Он вошел в кабинет партнера. Руденский как-то по-новому посмотрел на него. Но что скрывал этот взгляд, Смуров не разобрал.
— Тебя можно поздравить или посочувствовать? — поинтересовался Руденский.
— Решай уж сам, — улыбнулся Смуров.
— Знаешь, не могу решить. С утра думаю об этом, но все как-то неопределенно. С одной стороны у тебя разрушилась семья, с другой стороны — ты освободился от бремени, которое тебя тяготило. Что преобладает, вот в чем вопрос? как бы сказал принц датский.
— Если я верно понимаю пьесу, в ней нет окончательного ответа на поставленный вопрос, — произнес Смуров.
— Я почти уверен, что ни в одной пьесе нет окончательных ответов на вопросы. Да они и не для того пишутся.
— А для чего?
— В человеке скапливается нечто такое, что просится выйти наружу. Вот он и садится писать. Вот, как я понимаю, у тебя тоже скопилось?
— Ты прав. Иначе бы так не поступил. Ты же все прекрасно знаешь.
— Да, — ответил Руденский и задумался. — Как же возраст меняет человека.
— Ты о Тамаре?
— Да. Еще пять лет назад, она была совсем другой. Помню, мы были в театре, так я заметил, что на нее еще поглядывали мужчины.
— Да? — удивился Смуров. — Как мы были семьями в театре, я хорошо помню. А вот то, что на нее смотрели мужчины, как-то не заметил.
— Смотрели, Дима.
— Смотрели, так смотрели, какое это сейчас имеет значение.

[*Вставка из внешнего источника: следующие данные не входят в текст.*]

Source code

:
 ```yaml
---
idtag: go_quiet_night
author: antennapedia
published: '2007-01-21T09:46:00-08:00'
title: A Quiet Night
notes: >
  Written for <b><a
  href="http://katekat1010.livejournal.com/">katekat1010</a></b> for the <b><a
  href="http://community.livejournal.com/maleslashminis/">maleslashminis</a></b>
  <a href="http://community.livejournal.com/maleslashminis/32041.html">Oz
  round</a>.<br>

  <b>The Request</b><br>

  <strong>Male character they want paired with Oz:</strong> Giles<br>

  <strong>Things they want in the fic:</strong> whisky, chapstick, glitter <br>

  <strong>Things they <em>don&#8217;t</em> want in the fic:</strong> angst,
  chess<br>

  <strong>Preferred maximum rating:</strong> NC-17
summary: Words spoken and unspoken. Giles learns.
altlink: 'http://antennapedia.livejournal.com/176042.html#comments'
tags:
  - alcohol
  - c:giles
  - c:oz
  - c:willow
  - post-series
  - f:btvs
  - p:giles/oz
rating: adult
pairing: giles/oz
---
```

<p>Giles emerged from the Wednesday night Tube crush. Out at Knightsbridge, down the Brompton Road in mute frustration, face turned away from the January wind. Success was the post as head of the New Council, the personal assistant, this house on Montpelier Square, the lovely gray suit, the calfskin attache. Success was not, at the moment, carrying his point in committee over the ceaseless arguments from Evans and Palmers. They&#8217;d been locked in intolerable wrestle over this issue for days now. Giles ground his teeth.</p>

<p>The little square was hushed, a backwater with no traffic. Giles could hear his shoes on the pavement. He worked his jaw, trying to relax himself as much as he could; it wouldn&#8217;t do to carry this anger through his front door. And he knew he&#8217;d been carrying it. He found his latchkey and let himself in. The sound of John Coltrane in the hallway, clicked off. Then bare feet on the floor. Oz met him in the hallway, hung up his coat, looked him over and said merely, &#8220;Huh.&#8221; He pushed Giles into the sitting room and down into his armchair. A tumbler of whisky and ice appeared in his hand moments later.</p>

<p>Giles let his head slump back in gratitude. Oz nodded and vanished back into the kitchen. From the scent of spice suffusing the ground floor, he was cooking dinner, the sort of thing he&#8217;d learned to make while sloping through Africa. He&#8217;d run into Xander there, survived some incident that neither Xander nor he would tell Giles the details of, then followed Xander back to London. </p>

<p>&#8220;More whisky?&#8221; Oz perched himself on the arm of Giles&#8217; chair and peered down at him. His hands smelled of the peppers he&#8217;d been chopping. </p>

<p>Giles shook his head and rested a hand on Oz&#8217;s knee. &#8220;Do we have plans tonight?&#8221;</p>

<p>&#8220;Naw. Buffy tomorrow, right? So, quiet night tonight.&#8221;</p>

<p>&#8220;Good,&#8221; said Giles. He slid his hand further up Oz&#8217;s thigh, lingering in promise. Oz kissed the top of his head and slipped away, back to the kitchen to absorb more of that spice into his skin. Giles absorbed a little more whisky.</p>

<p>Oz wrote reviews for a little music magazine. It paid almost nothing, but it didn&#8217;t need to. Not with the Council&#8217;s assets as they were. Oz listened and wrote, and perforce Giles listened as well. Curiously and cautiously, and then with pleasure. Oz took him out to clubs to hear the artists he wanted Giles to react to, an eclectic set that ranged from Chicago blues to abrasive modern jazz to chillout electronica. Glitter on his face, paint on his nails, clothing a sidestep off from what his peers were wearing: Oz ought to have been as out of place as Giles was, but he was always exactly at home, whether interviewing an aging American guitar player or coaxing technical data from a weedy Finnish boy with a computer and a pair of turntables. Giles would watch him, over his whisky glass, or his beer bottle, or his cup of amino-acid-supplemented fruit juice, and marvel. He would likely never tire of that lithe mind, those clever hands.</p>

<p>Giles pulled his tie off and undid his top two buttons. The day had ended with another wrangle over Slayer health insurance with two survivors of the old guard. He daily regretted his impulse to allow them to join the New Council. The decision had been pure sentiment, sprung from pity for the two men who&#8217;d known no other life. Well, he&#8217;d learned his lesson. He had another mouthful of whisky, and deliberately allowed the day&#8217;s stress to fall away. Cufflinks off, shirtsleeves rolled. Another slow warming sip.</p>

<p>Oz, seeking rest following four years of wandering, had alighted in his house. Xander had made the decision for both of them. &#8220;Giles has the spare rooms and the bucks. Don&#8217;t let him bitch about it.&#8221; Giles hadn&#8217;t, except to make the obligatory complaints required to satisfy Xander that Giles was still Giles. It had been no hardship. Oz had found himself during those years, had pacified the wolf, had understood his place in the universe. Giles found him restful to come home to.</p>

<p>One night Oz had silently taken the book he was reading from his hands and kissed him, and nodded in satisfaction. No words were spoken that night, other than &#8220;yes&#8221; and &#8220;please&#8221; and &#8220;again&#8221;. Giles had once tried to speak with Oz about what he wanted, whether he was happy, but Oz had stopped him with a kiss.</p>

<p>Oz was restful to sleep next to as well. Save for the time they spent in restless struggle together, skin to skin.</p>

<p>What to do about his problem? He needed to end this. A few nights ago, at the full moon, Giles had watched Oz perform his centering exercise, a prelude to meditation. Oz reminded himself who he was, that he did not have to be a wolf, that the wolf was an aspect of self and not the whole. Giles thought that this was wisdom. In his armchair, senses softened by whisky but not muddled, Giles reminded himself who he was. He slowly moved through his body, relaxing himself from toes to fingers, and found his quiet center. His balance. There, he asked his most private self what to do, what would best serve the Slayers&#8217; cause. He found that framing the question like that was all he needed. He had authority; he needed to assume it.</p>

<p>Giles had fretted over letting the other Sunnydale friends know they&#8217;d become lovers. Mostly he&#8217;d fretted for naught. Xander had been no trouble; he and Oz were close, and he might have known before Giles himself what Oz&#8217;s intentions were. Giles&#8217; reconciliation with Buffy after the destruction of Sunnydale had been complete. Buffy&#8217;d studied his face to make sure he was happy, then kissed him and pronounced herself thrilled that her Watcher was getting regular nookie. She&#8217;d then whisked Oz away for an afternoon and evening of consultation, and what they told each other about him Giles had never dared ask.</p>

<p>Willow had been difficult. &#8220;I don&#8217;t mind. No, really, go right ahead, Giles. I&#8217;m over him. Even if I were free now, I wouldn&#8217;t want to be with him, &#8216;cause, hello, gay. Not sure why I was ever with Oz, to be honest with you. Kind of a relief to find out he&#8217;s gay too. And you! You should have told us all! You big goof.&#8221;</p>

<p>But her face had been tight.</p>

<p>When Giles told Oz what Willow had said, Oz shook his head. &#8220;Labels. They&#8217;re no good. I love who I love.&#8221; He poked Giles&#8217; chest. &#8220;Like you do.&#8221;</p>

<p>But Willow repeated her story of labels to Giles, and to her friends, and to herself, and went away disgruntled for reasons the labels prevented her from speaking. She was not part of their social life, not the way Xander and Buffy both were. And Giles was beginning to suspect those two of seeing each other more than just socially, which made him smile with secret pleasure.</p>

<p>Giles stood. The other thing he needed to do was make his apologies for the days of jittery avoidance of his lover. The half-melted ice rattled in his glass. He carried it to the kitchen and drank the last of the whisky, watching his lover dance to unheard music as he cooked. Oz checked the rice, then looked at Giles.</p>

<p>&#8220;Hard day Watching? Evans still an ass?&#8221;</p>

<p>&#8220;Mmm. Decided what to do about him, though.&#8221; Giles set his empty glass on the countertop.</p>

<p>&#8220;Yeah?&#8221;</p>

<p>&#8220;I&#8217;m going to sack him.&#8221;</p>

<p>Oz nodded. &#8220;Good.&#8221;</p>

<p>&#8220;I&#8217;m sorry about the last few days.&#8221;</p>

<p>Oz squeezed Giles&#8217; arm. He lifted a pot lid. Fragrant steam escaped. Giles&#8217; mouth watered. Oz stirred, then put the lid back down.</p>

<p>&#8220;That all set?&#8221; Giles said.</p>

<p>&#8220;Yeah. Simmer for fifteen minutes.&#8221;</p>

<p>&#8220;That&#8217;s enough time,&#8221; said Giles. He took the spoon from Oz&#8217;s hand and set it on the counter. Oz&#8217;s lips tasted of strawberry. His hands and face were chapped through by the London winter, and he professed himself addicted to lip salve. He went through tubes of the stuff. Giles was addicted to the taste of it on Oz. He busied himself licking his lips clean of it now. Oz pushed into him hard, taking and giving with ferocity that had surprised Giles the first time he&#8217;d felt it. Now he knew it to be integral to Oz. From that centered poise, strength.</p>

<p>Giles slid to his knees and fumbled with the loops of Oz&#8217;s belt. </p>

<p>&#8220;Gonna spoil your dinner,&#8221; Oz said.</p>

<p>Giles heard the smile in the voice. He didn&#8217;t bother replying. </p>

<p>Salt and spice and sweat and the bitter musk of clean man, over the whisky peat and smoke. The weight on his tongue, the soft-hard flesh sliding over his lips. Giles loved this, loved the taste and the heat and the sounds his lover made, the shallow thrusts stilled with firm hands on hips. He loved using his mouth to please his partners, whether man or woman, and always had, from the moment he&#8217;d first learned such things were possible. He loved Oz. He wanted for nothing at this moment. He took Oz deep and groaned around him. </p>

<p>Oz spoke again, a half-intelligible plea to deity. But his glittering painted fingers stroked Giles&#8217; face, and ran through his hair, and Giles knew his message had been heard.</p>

Руденский молчал, и это молчание немного удивляло Смурова. Он явно чем-то озабочен.
— Пока я занимался разводом, у нас в компании ничего не случилось? — спросил Смуров.
— В компании? Нет, в компании, слава богу, все в порядке, все идет своим чередом. Я вот все думаю… — Руденский замолчал.
— О чем же ты, Игорь, так напряженно думаешь?
Руденский вдруг придвинулся к своему партнеру.
— Какой будет моя жена лет этак через пять? А если такой же, как Тамара? Что мне делать тогда?
Вот что его беспокоит, понял Смуров. Нагляделся на мой случай — и экстраполировал на себя.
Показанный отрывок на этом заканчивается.